What you are asked to do. Exact reproduction of all the entries is required, without any of their pictures.

(Stored items)
________________________
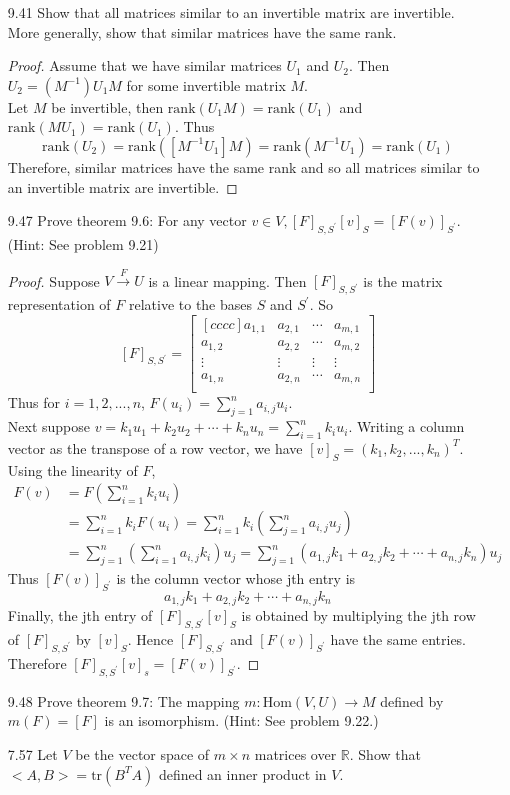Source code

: \documentclass[12pt]{article}
\theoremstyle{definition}
\theoremstyle{plain}
\begin{document}
\begin{enumerate}
\item[9.41]Show that all matrices similar to an invertible matrix are invertible. More generally, show that similar matrices have the same rank.\\
	\begin{proof}
	Assume that we have similar matrices $U_1$ and $U_2$. Then $U_2=(M^{-1})U_1M$ for some invertible matrix $M$.\\
	Let $M$ be invertible, then $\mathrm{rank}(U_1M)=\mathrm{rank}(U_1)$ and $\mathrm{rank}(MU_1)=\mathrm{rank}(U_1)$. Thus
	\[ \mathrm{rank}(U_2)=\mathrm{rank}([M^{-1}U_1]M)=\mathrm{rank}(M^{-1}U_1)=\mathrm{rank}(U_1) \]
	Therefore, similar matrices have the same rank and so all matrices similar to an invertible matrix are invertible.
	\end{proof}
\item[9.47]Prove theorem 9.6: For any vector $v\in V,[F]_{S,S^\prime}[v]_S=[F(v)]_{S^\prime}$. (Hint: See problem 9.21)\\
	\begin{proof}
	Suppose $V \xrightarrow[]{F} U$ is a linear mapping. Then $[F]_{S,S^\prime}$ is the matrix representation of $F$ relative to the bases $S$ and $S^\prime$. So
	\[ [F]_{S,S^\prime} = \begin{bmatrix}[cccc]a_{1,1}&a_{2,1}&\cdots &a_{m,1}\\a_{1,2}&a_{2,2}&\cdots &a_{m,2}\\\vdots & \vdots & \vdots & \vdots\\a_{1,n}&a_{2,n}&\cdots &a_{m,n}\\\end{bmatrix} \]
	Thus for $i=1,2,...,n$, $F(u_i)=\sum_{j=1}^n a_{i,j}u_i$.\\
	Next suppose $v=k_1u_1+k_2u_2+\cdots +k_nu_n=\sum_{i=1}^n k_iu_i$. Writing a column vector as the transpose of a row vector, we have $[v]_S=(k_1,k_2,...,k_n)^T$.\\
	Using the linearity of $F$,
	\begin{align*}
	F(v)&=F\left (\sum_{i=1}^nk_iu_i\right )\\
	&=\sum_{i=1}^nk_iF(u_i)=\sum_{i=1}^nk_i\left (\sum_{j=1}^na_{i,j}u_j\right )\\
	&= \sum_{j=1}^n\left (\sum_{i=1}^na_{i,j}k_i\right )u_j = \sum_{j=1}^n(a_{1,j}k_1+a_{2,j}k_2+\cdots + a_{n,j}k_n)u_j
	\end{align*}
	Thus $[F(v)]_{S^\prime}$ is the column vector whose jth entry is
	\[ a_{1,j}k_1+a_{2,j}k_2+\cdots +a_{n,j}k_n \]
	Finally, the jth entry of $[F]_{S,S^\prime}[v]_S$ is obtained by multiplying the jth row of $[F]_{S,S^\prime}$ by $[v]_S$. Hence $[F]_{S,S^\prime}$ and $[F(v)]_{S^\prime}$ have the same entries. Therefore $[F]_{S,S^\prime}[v]_s=[F(v)]_{S^\prime}$.
	\end{proof}
\item[9.48] Prove theorem 9.7: The mapping $m:\mathrm{Hom}(V,U)\rightarrow M$ defined by $m(F)=[F]$ is an isomorphism. (Hint: See problem 9.22.)
\item[7.57]Let $V$ be the vector space of $m\times n$ matrices over $\mathbb{R}$. Show that $<A,B>=\mathrm{tr}(B^TA)$ defined an inner product in $V$.





\end{enumerate}
\end{document}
________________________
Solution to this exercise.
Source code

: \documentclass[12pt]{article}
\theoremstyle{definition}
\theoremstyle{plain}
\begin{document}
\begin{enumerate}
\item[9.41]Show that all matrices similar to an invertible matrix are invertible. More generally, show that similar matrices have the same rank.\\
	\begin{proof}
	Assume that we have similar matrices $U_1$ and $U_2$. Then $U_2=(M^{-1})U_1M$ for some invertible matrix $M$.\\
	Let $M$ be invertible, then $\mathrm{rank}(U_1M)=\mathrm{rank}(U_1)$ and $\mathrm{rank}(MU_1)=\mathrm{rank}(U_1)$. Thus
	\[ \mathrm{rank}(U_2)=\mathrm{rank}([M^{-1}U_1]M)=\mathrm{rank}(M^{-1}U_1)=\mathrm{rank}(U_1) \]
	Therefore, similar matrices have the same rank and so all matrices similar to an invertible matrix are invertible.
	\end{proof}
\item[9.47]Prove theorem 9.6: For any vector $v\in V,[F]_{S,S^\prime}[v]_S=[F(v)]_{S^\prime}$. (Hint: See problem 9.21)\\
	\begin{proof}
	Suppose $V \xrightarrow[]{F} U$ is a linear mapping. Then $[F]_{S,S^\prime}$ is the matrix representation of $F$ relative to the bases $S$ and $S^\prime$. So
	\[ [F]_{S,S^\prime} = \begin{bmatrix}[cccc]a_{1,1}&a_{2,1}&\cdots &a_{m,1}\\a_{1,2}&a_{2,2}&\cdots &a_{m,2}\\\vdots & \vdots & \vdots & \vdots\\a_{1,n}&a_{2,n}&\cdots &a_{m,n}\\\end{bmatrix} \]
	Thus for $i=1,2,...,n$, $F(u_i)=\sum_{j=1}^n a_{i,j}u_i$.\\
	Next suppose $v=k_1u_1+k_2u_2+\cdots +k_nu_n=\sum_{i=1}^n k_iu_i$. Writing a column vector as the transpose of a row vector, we have $[v]_S=(k_1,k_2,...,k_n)^T$.\\
	Using the linearity of $F$,
	\begin{align*}
	F(v)&=F\left (\sum_{i=1}^nk_iu_i\right )\\
	&=\sum_{i=1}^nk_iF(u_i)=\sum_{i=1}^nk_i\left (\sum_{j=1}^na_{i,j}u_j\right )\\
	&= \sum_{j=1}^n\left (\sum_{i=1}^na_{i,j}k_i\right )u_j = \sum_{j=1}^n(a_{1,j}k_1+a_{2,j}k_2+\cdots + a_{n,j}k_n)u_j
	\end{align*}
	Thus $[F(v)]_{S^\prime}$ is the column vector whose jth entry is
	\[ a_{1,j}k_1+a_{2,j}k_2+\cdots +a_{n,j}k_n \]
	Finally, the jth entry of $[F]_{S,S^\prime}[v]_S$ is obtained by multiplying the jth row of $[F]_{S,S^\prime}$ by $[v]_S$. Hence $[F]_{S,S^\prime}$ and $[F(v)]_{S^\prime}$ have the same entries. Therefore $[F]_{S,S^\prime}[v]_s=[F(v)]_{S^\prime}$.
	\end{proof}
\item[9.48] Prove theorem 9.7: The mapping $m:\mathrm{Hom}(V,U)\rightarrow M$ defined by $m(F)=[F]$ is an isomorphism. (Hint: See problem 9.22.)
\item[7.57]Let $V$ be the vector space of $m\times n$ matrices over $\mathbb{R}$. Show that $<A,B>=\mathrm{tr}(B^TA)$ defined an inner product in $V$.





\end{enumerate}
\end{document}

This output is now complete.